Champions League: Cluj - Bayern:Grüße aus der zweiten Klasse

Dank dreier Tore von Mario Gomez siegt der FC Bayern 4:0 in Cluj und qualifiziert sich vorzeitig fürs Achtelfinale der Champions League. Der überragende Mann ist aber Bastian Schweinsteiger.

Wer nur die zweite Halbzeit der Champions-League-Partie des FCBayern beim rumänischen Vertreter CFR Cluj gesehen hat, der muss glauben, die Münchner hätten sich den Sieg zusammengeduselt. In dieser zweiten Halbzeit reihte Cluj Chance an Chance, die Mannschaft hätte gleich mehrere Tore erzielen können, und die Bayern reagierten genau zweimal, kalt wie die Arktis:

103882098

Ein Bild und ein Spiel, das vor wenigen Wochen noch undenkbar schien: Mario Gomez (links) lässt sich als Schütze von drei Toren feiern.

(Foto: AFP)

Mario Gomez erzielte in der 71.Minute sein drittes Tor, und in der 90. Minute erhöhte der eingewechselte Thomas Müller zum Endstand von 4:0 (2:0). Es war jedoch kein Dusel-Sieg der Bayern, es war ein vor allem in der ersten Halbzeit äußerst souveräner Auftritt des deutschen Meisters, der in seinem vierten Champions-League-Spiel zum vierten Sieg kam - was nebenbei einen neuen Startrekord bedeutet - und damit bereits fürs Achtelfinale qualifiziert ist.

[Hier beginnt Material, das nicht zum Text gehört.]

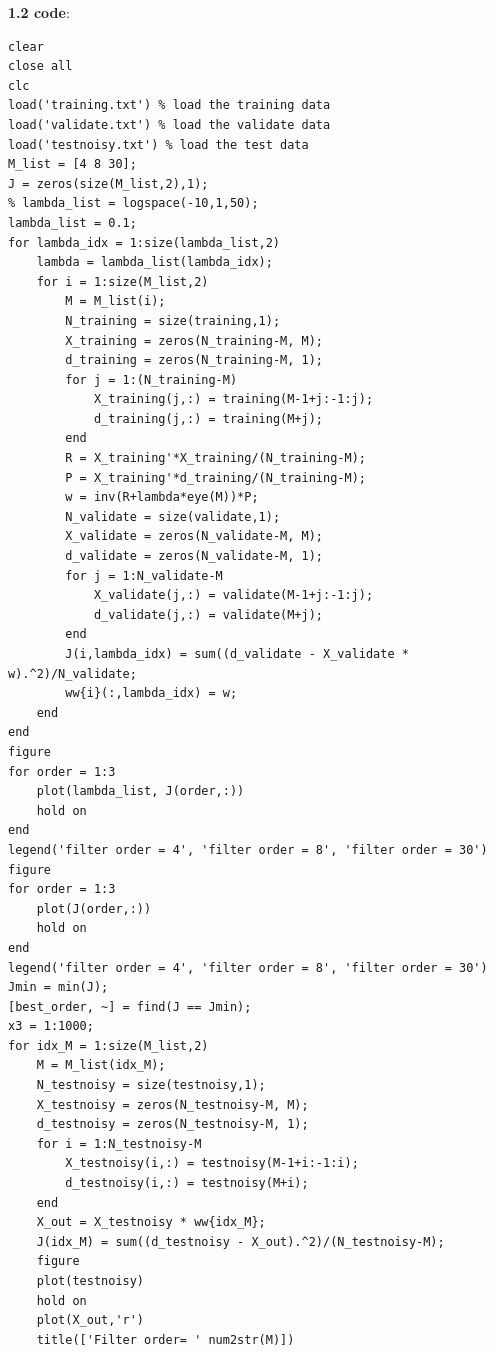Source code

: \documentclass[a4paper]{article}
\begin{document}
\begin{spacing}{2.0}
\newpage
\textbf{1.2 code}:
\begin{lstlisting}
clear
close all
clc
load('training.txt') % load the training data
load('validate.txt') % load the validate data
load('testnoisy.txt') % load the test data
M_list = [4 8 30];
J = zeros(size(M_list,2),1);
% lambda_list = logspace(-10,1,50);
lambda_list = 0.1;
for lambda_idx = 1:size(lambda_list,2)
    lambda = lambda_list(lambda_idx);
    for i = 1:size(M_list,2)
        M = M_list(i);
        N_training = size(training,1);
        X_training = zeros(N_training-M, M);
        d_training = zeros(N_training-M, 1);
        for j = 1:(N_training-M)
            X_training(j,:) = training(M-1+j:-1:j);
            d_training(j,:) = training(M+j);
        end
        R = X_training'*X_training/(N_training-M);
        P = X_training'*d_training/(N_training-M);
        w = inv(R+lambda*eye(M))*P;
        N_validate = size(validate,1);
        X_validate = zeros(N_validate-M, M);
        d_validate = zeros(N_validate-M, 1);
        for j = 1:N_validate-M
            X_validate(j,:) = validate(M-1+j:-1:j);
            d_validate(j,:) = validate(M+j);
        end
        J(i,lambda_idx) = sum((d_validate - X_validate * w).^2)/N_validate;
        ww{i}(:,lambda_idx) = w;
    end
end
figure
for order = 1:3
    plot(lambda_list, J(order,:))
    hold on
end
legend('filter order = 4', 'filter order = 8', 'filter order = 30')
figure
for order = 1:3
    plot(J(order,:))
    hold on
end
legend('filter order = 4', 'filter order = 8', 'filter order = 30')
Jmin = min(J);
[best_order, ~] = find(J == Jmin);
x3 = 1:1000;
for idx_M = 1:size(M_list,2)
    M = M_list(idx_M);
    N_testnoisy = size(testnoisy,1);
    X_testnoisy = zeros(N_testnoisy-M, M);
    d_testnoisy = zeros(N_testnoisy-M, 1);
    for i = 1:N_testnoisy-M
        X_testnoisy(i,:) = testnoisy(M-1+i:-1:i);
        d_testnoisy(i,:) = testnoisy(M+i);
    end
    X_out = X_testnoisy * ww{idx_M};
	J(idx_M) = sum((d_testnoisy - X_out).^2)/(N_testnoisy-M);
    figure
    plot(testnoisy)
    hold on
    plot(X_out,'r')
    title(['Filter order= ' num2str(M)])
\end{lstlisting}	


\end{spacing}
\end{document}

"Wir haben 4:0 gewonnen. Ich bin froh, und Uli Hoeneß ist auch froh", sagte Louis van Gaal mit einem feinen Lächeln und fügte an: "Machen wir einen Stoß." Mit dieser zunächst etwas rätselhaft anmutenden Wendung wollte van Gaal sagen, dass er später am Abend noch mit Hoeneß auf den Sieg anzustoßen gedenke.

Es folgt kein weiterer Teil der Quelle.